Working data —
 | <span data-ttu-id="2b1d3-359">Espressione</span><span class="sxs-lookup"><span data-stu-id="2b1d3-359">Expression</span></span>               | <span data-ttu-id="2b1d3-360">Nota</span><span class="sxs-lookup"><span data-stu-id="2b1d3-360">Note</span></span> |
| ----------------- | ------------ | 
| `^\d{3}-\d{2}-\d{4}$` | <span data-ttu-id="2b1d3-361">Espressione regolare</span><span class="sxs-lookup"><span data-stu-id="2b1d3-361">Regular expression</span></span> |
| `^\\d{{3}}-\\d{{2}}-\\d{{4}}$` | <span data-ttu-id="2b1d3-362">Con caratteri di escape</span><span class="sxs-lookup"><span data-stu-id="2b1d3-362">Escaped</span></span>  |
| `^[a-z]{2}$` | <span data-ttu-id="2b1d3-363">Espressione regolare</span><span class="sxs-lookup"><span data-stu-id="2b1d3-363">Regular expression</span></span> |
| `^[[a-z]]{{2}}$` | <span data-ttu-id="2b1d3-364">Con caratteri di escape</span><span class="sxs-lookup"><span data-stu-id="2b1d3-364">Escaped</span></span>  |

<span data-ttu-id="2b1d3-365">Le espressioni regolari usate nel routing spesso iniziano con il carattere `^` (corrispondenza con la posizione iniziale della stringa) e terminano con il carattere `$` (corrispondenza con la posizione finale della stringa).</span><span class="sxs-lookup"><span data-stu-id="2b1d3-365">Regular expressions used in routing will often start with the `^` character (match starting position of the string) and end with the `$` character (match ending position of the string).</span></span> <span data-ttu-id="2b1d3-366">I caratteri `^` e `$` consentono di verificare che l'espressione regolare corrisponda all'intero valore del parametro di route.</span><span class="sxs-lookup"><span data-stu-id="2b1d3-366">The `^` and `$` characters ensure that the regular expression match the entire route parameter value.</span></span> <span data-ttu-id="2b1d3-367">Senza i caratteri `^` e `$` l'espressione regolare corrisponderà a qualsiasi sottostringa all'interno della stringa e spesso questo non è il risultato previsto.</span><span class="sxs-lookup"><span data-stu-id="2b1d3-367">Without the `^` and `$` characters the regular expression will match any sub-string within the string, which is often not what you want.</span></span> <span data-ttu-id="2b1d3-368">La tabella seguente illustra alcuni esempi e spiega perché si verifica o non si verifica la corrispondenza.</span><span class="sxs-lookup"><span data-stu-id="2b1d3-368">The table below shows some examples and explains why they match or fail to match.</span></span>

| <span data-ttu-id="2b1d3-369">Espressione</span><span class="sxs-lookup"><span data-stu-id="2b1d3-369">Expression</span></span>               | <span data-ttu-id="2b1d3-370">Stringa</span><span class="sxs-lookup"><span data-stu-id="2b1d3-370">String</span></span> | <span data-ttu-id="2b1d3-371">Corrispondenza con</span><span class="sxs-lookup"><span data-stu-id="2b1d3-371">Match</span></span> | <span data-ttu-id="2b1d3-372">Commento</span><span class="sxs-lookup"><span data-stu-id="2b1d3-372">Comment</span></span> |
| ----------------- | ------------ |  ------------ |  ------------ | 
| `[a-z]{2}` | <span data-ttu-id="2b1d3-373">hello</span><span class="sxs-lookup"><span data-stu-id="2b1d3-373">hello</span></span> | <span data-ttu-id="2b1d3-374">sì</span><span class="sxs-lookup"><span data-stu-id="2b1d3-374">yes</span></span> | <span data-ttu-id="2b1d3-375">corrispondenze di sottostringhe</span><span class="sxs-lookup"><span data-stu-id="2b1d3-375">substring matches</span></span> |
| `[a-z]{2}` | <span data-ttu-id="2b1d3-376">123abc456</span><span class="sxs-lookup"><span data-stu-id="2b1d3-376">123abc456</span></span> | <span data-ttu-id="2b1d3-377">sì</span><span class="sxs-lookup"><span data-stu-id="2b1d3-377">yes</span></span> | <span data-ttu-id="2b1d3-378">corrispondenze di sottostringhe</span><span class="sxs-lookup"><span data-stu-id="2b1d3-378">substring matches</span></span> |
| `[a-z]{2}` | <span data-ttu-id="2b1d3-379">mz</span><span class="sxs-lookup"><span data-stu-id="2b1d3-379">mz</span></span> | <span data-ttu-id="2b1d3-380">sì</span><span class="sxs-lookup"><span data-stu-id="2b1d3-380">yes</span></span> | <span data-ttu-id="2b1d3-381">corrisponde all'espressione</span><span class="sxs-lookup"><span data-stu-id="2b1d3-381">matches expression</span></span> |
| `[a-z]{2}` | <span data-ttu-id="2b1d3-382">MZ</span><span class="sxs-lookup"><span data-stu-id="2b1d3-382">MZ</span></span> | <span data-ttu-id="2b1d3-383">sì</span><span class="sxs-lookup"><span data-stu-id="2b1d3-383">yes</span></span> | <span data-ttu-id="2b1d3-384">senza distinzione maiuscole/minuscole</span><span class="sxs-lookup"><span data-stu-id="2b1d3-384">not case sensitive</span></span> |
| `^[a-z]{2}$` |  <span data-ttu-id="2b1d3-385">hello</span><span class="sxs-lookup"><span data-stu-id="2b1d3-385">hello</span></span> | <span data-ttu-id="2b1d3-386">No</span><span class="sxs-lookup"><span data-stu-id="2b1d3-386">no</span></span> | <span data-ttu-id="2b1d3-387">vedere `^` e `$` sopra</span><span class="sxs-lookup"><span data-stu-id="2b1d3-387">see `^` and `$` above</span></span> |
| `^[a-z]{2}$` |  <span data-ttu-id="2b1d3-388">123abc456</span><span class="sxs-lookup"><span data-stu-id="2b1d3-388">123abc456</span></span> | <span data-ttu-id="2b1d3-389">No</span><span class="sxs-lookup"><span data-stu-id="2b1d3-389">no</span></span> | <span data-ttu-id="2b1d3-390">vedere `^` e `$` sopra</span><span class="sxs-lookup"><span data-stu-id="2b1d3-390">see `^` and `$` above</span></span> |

Your objective — Each line of the listing above that contains the word "Escaped" is to be copied.

Answer box —
| `^\\d{{3}}-\\d{{2}}-\\d{{4}}$` | <span data-ttu-id="2b1d3-362">Con caratteri di escape</span><span class="sxs-lookup"><span data-stu-id="2b1d3-362">Escaped</span></span>  |
| `^[[a-z]]{{2}}$` | <span data-ttu-id="2b1d3-364">Con caratteri di escape</span><span class="sxs-lookup"><span data-stu-id="2b1d3-364">Escaped</span></span>  |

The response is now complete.